Work out how many lines in the data hold the word "units", and reply with that number only.
[[ RECORDS FOR THE EXERCISE, beginning ]]
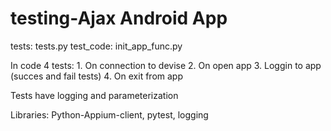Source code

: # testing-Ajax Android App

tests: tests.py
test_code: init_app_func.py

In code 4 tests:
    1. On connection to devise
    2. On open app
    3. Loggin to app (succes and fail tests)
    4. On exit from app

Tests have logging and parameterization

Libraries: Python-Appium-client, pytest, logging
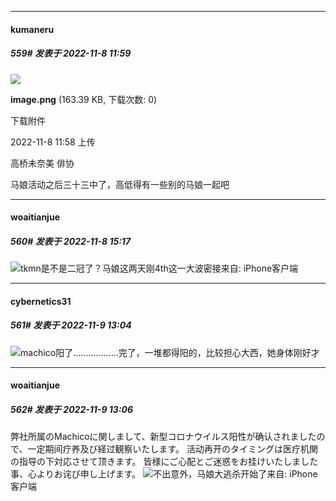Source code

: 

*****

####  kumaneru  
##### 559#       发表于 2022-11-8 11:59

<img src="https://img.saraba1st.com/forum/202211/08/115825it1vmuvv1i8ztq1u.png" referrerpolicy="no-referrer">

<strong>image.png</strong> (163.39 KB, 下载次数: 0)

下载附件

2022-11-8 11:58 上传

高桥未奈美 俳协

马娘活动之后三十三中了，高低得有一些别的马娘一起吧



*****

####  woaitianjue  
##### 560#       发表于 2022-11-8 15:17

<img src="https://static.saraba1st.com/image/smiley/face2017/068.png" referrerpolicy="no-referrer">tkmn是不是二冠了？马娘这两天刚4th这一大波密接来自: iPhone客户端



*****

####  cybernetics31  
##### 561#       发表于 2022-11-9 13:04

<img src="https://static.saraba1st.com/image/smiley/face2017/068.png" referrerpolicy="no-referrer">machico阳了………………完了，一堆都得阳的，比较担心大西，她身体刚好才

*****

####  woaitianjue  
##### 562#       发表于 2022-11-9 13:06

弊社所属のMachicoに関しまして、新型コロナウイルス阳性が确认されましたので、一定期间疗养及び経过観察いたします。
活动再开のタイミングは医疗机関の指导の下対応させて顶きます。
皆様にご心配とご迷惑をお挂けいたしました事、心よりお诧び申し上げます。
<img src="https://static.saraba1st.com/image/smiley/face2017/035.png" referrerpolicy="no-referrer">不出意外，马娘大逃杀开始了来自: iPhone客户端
[[ RECORDS FOR THE EXERCISE, end ]]
[[ RECORDS FOR THE EXERCISE, beginning ]]
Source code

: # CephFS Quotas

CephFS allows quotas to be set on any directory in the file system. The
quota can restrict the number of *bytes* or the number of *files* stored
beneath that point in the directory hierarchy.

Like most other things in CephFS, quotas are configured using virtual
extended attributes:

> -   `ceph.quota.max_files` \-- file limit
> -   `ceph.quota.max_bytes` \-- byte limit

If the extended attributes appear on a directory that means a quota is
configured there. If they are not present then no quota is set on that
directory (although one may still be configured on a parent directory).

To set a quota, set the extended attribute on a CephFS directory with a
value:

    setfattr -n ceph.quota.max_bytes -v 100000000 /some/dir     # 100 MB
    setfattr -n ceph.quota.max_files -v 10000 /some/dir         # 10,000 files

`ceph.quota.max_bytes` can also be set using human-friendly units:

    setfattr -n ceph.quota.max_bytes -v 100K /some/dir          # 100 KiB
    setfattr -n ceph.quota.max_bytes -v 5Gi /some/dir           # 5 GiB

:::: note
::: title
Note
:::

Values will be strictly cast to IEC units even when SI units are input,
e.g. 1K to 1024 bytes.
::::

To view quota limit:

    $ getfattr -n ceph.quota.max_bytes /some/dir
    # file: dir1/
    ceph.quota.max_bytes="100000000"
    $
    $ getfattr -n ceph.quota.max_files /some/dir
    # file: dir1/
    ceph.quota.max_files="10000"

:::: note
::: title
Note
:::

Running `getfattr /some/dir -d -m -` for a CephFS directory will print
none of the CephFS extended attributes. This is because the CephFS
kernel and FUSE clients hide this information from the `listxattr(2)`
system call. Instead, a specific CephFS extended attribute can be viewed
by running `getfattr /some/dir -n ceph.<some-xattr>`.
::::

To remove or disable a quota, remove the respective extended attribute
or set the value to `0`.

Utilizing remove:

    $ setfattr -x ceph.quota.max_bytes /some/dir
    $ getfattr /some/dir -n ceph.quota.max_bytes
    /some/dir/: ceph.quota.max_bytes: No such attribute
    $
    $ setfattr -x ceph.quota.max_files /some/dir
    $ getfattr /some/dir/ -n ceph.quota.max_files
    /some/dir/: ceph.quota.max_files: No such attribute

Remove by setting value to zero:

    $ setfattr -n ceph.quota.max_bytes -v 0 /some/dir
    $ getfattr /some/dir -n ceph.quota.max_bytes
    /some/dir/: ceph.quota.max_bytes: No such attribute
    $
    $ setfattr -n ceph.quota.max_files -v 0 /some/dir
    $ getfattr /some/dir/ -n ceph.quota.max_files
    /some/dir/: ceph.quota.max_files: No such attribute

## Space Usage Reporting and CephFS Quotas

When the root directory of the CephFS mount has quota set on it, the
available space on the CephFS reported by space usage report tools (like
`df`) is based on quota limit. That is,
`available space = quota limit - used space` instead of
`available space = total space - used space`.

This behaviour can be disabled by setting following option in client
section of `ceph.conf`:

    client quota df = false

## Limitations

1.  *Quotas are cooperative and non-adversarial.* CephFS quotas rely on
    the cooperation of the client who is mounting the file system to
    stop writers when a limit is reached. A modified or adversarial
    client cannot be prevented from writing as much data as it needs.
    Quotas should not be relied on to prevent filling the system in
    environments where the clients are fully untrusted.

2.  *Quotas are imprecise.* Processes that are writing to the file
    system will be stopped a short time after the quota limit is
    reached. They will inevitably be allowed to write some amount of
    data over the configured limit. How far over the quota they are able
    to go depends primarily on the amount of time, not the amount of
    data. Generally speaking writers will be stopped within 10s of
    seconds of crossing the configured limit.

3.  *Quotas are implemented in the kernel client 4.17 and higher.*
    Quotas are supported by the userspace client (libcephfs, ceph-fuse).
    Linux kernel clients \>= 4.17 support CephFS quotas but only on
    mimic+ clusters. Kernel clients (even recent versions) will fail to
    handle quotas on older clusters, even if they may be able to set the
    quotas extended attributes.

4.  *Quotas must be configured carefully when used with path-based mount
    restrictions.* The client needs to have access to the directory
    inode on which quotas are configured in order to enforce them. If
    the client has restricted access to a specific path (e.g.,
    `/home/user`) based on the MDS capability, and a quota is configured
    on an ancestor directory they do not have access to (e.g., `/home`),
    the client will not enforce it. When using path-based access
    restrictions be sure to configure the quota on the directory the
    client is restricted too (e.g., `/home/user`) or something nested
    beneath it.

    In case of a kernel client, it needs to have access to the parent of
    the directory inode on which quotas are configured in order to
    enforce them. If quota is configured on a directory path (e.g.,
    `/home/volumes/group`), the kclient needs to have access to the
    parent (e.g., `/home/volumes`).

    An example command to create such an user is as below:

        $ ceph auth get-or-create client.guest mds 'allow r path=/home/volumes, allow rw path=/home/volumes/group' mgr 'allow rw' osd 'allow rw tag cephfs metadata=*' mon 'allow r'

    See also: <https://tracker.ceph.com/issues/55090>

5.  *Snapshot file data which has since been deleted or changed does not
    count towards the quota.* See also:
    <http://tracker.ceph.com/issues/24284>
[[ RECORDS FOR THE EXERCISE, end ]]
EXPECTED OUTPUT. 2